Work to complete -
Reproduce the data in full, exactly.

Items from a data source
━━━━━━━━━━━━━━━━━━━━━━━━━━━━━━

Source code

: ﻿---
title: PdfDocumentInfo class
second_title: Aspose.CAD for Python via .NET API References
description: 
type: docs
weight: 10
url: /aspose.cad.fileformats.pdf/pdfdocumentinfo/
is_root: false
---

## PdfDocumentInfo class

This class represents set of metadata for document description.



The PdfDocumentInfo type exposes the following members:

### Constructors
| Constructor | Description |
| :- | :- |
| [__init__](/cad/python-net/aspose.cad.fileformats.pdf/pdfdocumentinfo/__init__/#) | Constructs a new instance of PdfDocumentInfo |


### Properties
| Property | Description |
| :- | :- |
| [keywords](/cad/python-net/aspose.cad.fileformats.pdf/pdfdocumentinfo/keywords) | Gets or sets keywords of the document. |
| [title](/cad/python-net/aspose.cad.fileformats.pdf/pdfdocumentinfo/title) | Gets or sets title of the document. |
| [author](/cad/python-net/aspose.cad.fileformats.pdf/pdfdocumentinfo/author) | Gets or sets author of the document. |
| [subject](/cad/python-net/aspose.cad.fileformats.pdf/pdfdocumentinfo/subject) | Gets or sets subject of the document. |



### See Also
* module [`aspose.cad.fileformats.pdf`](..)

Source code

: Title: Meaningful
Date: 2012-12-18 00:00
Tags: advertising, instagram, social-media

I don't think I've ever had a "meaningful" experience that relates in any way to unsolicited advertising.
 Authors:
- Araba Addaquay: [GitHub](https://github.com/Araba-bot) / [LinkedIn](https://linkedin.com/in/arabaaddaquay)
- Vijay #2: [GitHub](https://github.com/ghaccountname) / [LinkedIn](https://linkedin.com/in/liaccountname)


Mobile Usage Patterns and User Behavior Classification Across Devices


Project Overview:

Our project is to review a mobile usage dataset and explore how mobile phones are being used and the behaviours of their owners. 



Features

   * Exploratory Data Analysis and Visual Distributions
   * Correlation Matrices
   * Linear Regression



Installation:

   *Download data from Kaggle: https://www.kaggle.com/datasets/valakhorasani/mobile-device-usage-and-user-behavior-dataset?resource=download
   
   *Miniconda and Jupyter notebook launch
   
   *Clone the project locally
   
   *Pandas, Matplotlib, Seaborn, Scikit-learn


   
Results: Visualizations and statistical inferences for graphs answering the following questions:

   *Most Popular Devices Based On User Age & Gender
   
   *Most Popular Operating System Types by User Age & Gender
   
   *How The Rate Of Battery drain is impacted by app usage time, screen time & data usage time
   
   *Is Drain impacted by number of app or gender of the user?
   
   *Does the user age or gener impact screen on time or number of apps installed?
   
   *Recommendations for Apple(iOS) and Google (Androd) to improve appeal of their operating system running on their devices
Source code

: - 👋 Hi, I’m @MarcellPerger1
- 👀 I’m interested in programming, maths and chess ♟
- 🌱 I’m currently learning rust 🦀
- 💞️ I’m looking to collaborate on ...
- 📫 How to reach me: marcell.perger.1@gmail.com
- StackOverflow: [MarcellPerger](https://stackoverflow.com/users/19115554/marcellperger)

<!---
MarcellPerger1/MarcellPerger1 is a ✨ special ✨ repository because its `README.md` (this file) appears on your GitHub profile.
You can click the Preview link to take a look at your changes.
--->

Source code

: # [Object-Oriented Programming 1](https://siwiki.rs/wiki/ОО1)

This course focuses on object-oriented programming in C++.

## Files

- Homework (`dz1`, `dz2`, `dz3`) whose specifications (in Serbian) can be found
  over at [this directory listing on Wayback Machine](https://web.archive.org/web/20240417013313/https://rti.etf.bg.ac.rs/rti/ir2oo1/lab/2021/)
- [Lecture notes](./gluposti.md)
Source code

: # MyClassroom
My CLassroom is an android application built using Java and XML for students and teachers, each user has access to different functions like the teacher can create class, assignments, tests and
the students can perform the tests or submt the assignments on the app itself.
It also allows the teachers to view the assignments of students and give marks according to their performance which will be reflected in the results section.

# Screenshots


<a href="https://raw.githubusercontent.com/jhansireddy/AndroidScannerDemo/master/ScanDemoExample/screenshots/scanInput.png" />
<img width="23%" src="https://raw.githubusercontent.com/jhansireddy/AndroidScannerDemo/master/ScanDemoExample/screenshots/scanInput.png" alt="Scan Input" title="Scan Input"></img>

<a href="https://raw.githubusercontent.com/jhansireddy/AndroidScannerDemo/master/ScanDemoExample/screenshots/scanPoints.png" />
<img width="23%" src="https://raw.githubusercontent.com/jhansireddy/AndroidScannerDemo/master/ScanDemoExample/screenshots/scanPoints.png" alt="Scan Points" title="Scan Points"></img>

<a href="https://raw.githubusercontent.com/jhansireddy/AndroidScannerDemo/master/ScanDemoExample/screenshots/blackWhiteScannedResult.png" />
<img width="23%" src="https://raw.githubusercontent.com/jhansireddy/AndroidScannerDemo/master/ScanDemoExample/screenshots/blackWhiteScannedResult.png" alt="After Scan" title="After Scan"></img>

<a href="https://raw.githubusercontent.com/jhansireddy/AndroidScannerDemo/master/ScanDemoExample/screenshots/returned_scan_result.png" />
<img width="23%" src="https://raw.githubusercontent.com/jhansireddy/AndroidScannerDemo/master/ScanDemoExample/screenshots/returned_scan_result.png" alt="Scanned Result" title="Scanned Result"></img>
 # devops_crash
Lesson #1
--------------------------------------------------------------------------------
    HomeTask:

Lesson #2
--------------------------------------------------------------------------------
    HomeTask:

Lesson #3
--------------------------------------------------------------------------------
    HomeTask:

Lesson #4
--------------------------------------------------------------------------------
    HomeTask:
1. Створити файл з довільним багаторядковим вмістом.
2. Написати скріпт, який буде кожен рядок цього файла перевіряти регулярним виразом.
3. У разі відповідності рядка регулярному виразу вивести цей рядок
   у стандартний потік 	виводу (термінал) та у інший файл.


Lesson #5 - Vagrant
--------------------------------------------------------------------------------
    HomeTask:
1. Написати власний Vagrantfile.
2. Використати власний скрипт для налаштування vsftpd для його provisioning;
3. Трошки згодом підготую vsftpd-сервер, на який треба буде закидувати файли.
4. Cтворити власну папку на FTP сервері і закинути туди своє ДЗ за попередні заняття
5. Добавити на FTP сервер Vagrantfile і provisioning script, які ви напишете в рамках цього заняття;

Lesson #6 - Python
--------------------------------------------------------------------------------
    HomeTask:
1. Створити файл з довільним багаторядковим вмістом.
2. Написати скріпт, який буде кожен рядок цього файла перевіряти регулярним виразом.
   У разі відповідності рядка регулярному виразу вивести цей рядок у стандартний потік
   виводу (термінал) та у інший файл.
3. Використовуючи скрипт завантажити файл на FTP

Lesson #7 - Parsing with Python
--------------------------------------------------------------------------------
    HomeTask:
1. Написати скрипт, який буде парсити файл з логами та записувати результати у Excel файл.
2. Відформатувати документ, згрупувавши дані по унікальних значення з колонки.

━━━━━━━━━━━━━━━━━━━━━━━━━━━━━━

Result of this exercise -
Source code

: ﻿---
title: PdfDocumentInfo class
second_title: Aspose.CAD for Python via .NET API References
description: 
type: docs
weight: 10
url: /aspose.cad.fileformats.pdf/pdfdocumentinfo/
is_root: false
---

## PdfDocumentInfo class

This class represents set of metadata for document description.



The PdfDocumentInfo type exposes the following members:

### Constructors
| Constructor | Description |
| :- | :- |
| [__init__](/cad/python-net/aspose.cad.fileformats.pdf/pdfdocumentinfo/__init__/#) | Constructs a new instance of PdfDocumentInfo |


### Properties
| Property | Description |
| :- | :- |
| [keywords](/cad/python-net/aspose.cad.fileformats.pdf/pdfdocumentinfo/keywords) | Gets or sets keywords of the document. |
| [title](/cad/python-net/aspose.cad.fileformats.pdf/pdfdocumentinfo/title) | Gets or sets title of the document. |
| [author](/cad/python-net/aspose.cad.fileformats.pdf/pdfdocumentinfo/author) | Gets or sets author of the document. |
| [subject](/cad/python-net/aspose.cad.fileformats.pdf/pdfdocumentinfo/subject) | Gets or sets subject of the document. |



### See Also
* module [`aspose.cad.fileformats.pdf`](..)

Source code

: Title: Meaningful
Date: 2012-12-18 00:00
Tags: advertising, instagram, social-media

I don't think I've ever had a "meaningful" experience that relates in any way to unsolicited advertising.
 Authors:
- Araba Addaquay: [GitHub](https://github.com/Araba-bot) / [LinkedIn](https://linkedin.com/in/arabaaddaquay)
- Vijay #2: [GitHub](https://github.com/ghaccountname) / [LinkedIn](https://linkedin.com/in/liaccountname)


Mobile Usage Patterns and User Behavior Classification Across Devices


Project Overview:

Our project is to review a mobile usage dataset and explore how mobile phones are being used and the behaviours of their owners. 



Features

   * Exploratory Data Analysis and Visual Distributions
   * Correlation Matrices
   * Linear Regression



Installation:

   *Download data from Kaggle: https://www.kaggle.com/datasets/valakhorasani/mobile-device-usage-and-user-behavior-dataset?resource=download
   
   *Miniconda and Jupyter notebook launch
   
   *Clone the project locally
   
   *Pandas, Matplotlib, Seaborn, Scikit-learn


   
Results: Visualizations and statistical inferences for graphs answering the following questions:

   *Most Popular Devices Based On User Age & Gender
   
   *Most Popular Operating System Types by User Age & Gender
   
   *How The Rate Of Battery drain is impacted by app usage time, screen time & data usage time
   
   *Is Drain impacted by number of app or gender of the user?
   
   *Does the user age or gener impact screen on time or number of apps installed?
   
   *Recommendations for Apple(iOS) and Google (Androd) to improve appeal of their operating system running on their devices
Source code

: - 👋 Hi, I’m @MarcellPerger1
- 👀 I’m interested in programming, maths and chess ♟
- 🌱 I’m currently learning rust 🦀
- 💞️ I’m looking to collaborate on ...
- 📫 How to reach me: marcell.perger.1@gmail.com
- StackOverflow: [MarcellPerger](https://stackoverflow.com/users/19115554/marcellperger)

<!---
MarcellPerger1/MarcellPerger1 is a ✨ special ✨ repository because its `README.md` (this file) appears on your GitHub profile.
You can click the Preview link to take a look at your changes.
--->

Source code

: # [Object-Oriented Programming 1](https://siwiki.rs/wiki/ОО1)

This course focuses on object-oriented programming in C++.

## Files

- Homework (`dz1`, `dz2`, `dz3`) whose specifications (in Serbian) can be found
  over at [this directory listing on Wayback Machine](https://web.archive.org/web/20240417013313/https://rti.etf.bg.ac.rs/rti/ir2oo1/lab/2021/)
- [Lecture notes](./gluposti.md)
Source code

: # MyClassroom
My CLassroom is an android application built using Java and XML for students and teachers, each user has access to different functions like the teacher can create class, assignments, tests and
the students can perform the tests or submt the assignments on the app itself.
It also allows the teachers to view the assignments of students and give marks according to their performance which will be reflected in the results section.

# Screenshots


<a href="https://raw.githubusercontent.com/jhansireddy/AndroidScannerDemo/master/ScanDemoExample/screenshots/scanInput.png" />
<img width="23%" src="https://raw.githubusercontent.com/jhansireddy/AndroidScannerDemo/master/ScanDemoExample/screenshots/scanInput.png" alt="Scan Input" title="Scan Input"></img>

<a href="https://raw.githubusercontent.com/jhansireddy/AndroidScannerDemo/master/ScanDemoExample/screenshots/scanPoints.png" />
<img width="23%" src="https://raw.githubusercontent.com/jhansireddy/AndroidScannerDemo/master/ScanDemoExample/screenshots/scanPoints.png" alt="Scan Points" title="Scan Points"></img>

<a href="https://raw.githubusercontent.com/jhansireddy/AndroidScannerDemo/master/ScanDemoExample/screenshots/blackWhiteScannedResult.png" />
<img width="23%" src="https://raw.githubusercontent.com/jhansireddy/AndroidScannerDemo/master/ScanDemoExample/screenshots/blackWhiteScannedResult.png" alt="After Scan" title="After Scan"></img>

<a href="https://raw.githubusercontent.com/jhansireddy/AndroidScannerDemo/master/ScanDemoExample/screenshots/returned_scan_result.png" />
<img width="23%" src="https://raw.githubusercontent.com/jhansireddy/AndroidScannerDemo/master/ScanDemoExample/screenshots/returned_scan_result.png" alt="Scanned Result" title="Scanned Result"></img>
 # devops_crash
Lesson #1
--------------------------------------------------------------------------------
    HomeTask:

Lesson #2
--------------------------------------------------------------------------------
    HomeTask:

Lesson #3
--------------------------------------------------------------------------------
    HomeTask:

Lesson #4
--------------------------------------------------------------------------------
    HomeTask:
1. Створити файл з довільним багаторядковим вмістом.
2. Написати скріпт, який буде кожен рядок цього файла перевіряти регулярним виразом.
3. У разі відповідності рядка регулярному виразу вивести цей рядок
   у стандартний потік 	виводу (термінал) та у інший файл.


Lesson #5 - Vagrant
--------------------------------------------------------------------------------
    HomeTask:
1. Написати власний Vagrantfile.
2. Використати власний скрипт для налаштування vsftpd для його provisioning;
3. Трошки згодом підготую vsftpd-сервер, на який треба буде закидувати файли.
4. Cтворити власну папку на FTP сервері і закинути туди своє ДЗ за попередні заняття
5. Добавити на FTP сервер Vagrantfile і provisioning script, які ви напишете в рамках цього заняття;

Lesson #6 - Python
--------------------------------------------------------------------------------
    HomeTask:
1. Створити файл з довільним багаторядковим вмістом.
2. Написати скріпт, який буде кожен рядок цього файла перевіряти регулярним виразом.
   У разі відповідності рядка регулярному виразу вивести цей рядок у стандартний потік
   виводу (термінал) та у інший файл.
3. Використовуючи скрипт завантажити файл на FTP

Lesson #7 - Parsing with Python
--------------------------------------------------------------------------------
    HomeTask:
1. Написати скрипт, який буде парсити файл з логами та записувати результати у Excel файл.
2. Відформатувати документ, згрупувавши дані по унікальних значення з колонки.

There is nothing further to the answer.